Your sales are skyrocketing, customers are pouring in, and it’s becoming difficult to keep up with all of the growth. This is a good problem to have, of course. But you should probably consider enlisting help, particularly when it comes to managing your online community.
What are some telltale signs that it’s time to let someone else be the “face” of your brand? Ask yourself:
- Are you spending more time answering customers’ questions than working on your improving your product or service?
- Are people interacting with and talking about your brand online?
- Do you no longer have time to update your company blog and social profiles at least once a day?
- Do you have the budget to hire an advocate for your brand?
If your answer to any or all of these questions is yes, it may be time to hire a community manager.
The role of community manager in corporate America is on the rise. According to a 2011 survey conducted by Booz & Co./Buddy Media, 63 percent of social media teams already have dedicated community managers [PDF], and 59 percent plan to hire for this role in the future.
Here’s how a community manager may benefit your small business.
Community management is an organic way to boost brand loyalty and customer satisfaction. It humanizes your brand and creates a closer connection with your customers. According to Social Bakers, 70 percent of questions asked of brands on social media go unanswered. This data shows a glaring need for community managers who can devote more time to this task.
Adding an in-house community manager to the team also frees up your time to focus on making your product the best it can be. He or she acts as the first line of defense in customer support, PR, and social media — the bridge of communication between you and your customers.
The community manager listens to customers, provides answers to questions, conducts meaningful conversations, and troubleshoots any problems on social media accounts. Overall, the manager’s role is designed to release pressure and lessen distractions for you.
Defining the Role
It takes a special kind of person to be an effective community manager. Hiring for the role shouldn’t be taken lightly. The tasks involved should not be assigned to an existing employee or an intern to do in their “spare time.” Is there someone in your organization who has proven themselves but is in a mundane position? Are they social savvy, possess a strong marketing and customer service background and willing to take on this role full time? According to Arik Hanson, a leader in the PR industry, it also should not be outsourced, so you can keep control of the brand’s voice and make it easier to liaise with customer support.
Because the community manager has a pivotal role in growing your business, your standards for candidates should be high but reasonable.

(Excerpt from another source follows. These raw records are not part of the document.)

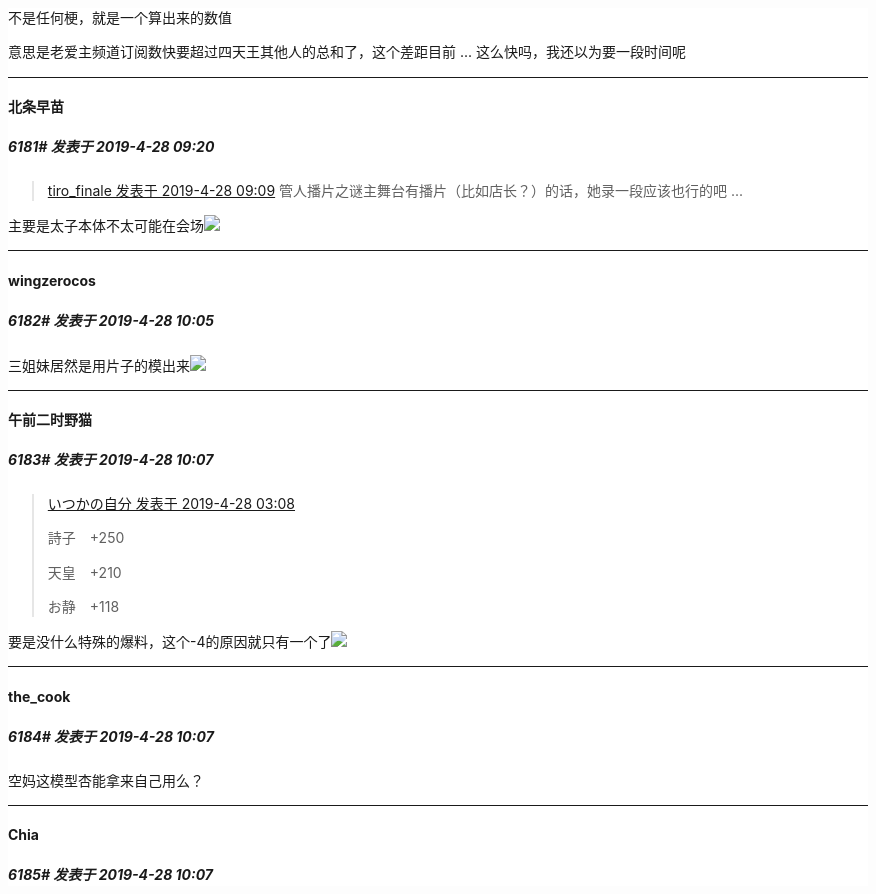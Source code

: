 不是任何梗，就是一个算出来的数值

意思是老爱主频道订阅数快要超过四天王其他人的总和了，这个差距目前 ...</blockquote>
这么快吗，我还以为要一段时间呢


-----

####  北条早苗  
##### 6181#       发表于 2019-4-28 09:20


<blockquote><a href="httphttps://bbs.saraba1st.com/2b/forum.php?mod=redirect&amp;goto=findpost&amp;pid=43486831&amp;ptid=1823171" target="_blank">tiro_finale 发表于 2019-4-28 09:09</a>
管人播片之谜主舞台有播片（比如店长？）的话，她录一段应该也行的吧 ...</blockquote>
主要是太子本体不太可能在会场<img src="https://static.saraba1st.com/image/smiley/face2017/068.png" referrerpolicy="no-referrer">


-----

####  wingzerocos  
##### 6182#       发表于 2019-4-28 10:05


三姐妹居然是用片子的模出来<img src="https://static.saraba1st.com/image/smiley/face2017/006.png" referrerpolicy="no-referrer">


-----

####  午前二时野猫  
##### 6183#       发表于 2019-4-28 10:07


<blockquote><a href="httphttps://bbs.saraba1st.com/2b/forum.php?mod=redirect&amp;goto=findpost&amp;pid=43485667&amp;ptid=1823171" target="_blank">いつかの自分 发表于 2019-4-28 03:08</a>

詩子　+250 

天皇　+210 

お静　+118 </blockquote>
要是没什么特殊的爆料，这个-4的原因就只有一个了<img src="https://static.saraba1st.com/image/smiley/face2017/064.png" referrerpolicy="no-referrer">


-----

####  the_cook  
##### 6184#       发表于 2019-4-28 10:07


空妈这模型杏能拿来自己用么？


-----

####  Chia  
##### 6185#       发表于 2019-4-28 10:07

They should be likable, excellent communicators, comfortable with technology, and highly analytical and detail-oriented. They should not be easily offended or prone to anger.
Candidates should also be extremely passionate about your brand. According to Social Fresh, 64 percent of community managers work more than 40 hours per week, and 24 percent work more than 50 hours.
Knowing who your community manager will report to is key. Having clearly defined goals will set both you and the manager up for success. Start by asking, What type of improvements do you want to see?
- Do you want to gain more followers?
- Are you after a higher rate of conversions?
- Do you seek more interaction with customers?
Failing to set these goals can be detrimental to your brand. Employees who don’t have clear goals and expectations tend to make mistakes in scenarios where clear guidelines could prevent them.
Although the role of community manager can be exciting and rewarding for everyone involved, it can also be perceived as a difficult position in which to measure success. Because the manager will be primarily interacting with customers on social media, you can easily measure engagement through various tools, including Facebook Insights, @Connect or bit.ly for Twitter, and Pinterest Analytics. Tools such as Desk.com allow your community manager to provide more streamlined customer service.
Remember, success rarely happens overnight, so give your community manager time to get his or her feet wet. (Three months is normal.) You may also want to allow the manager time to establish trust with your customers before launching a huge marketing campaign. Let them find a footing in their role as they work to best carry out your marketing strategy.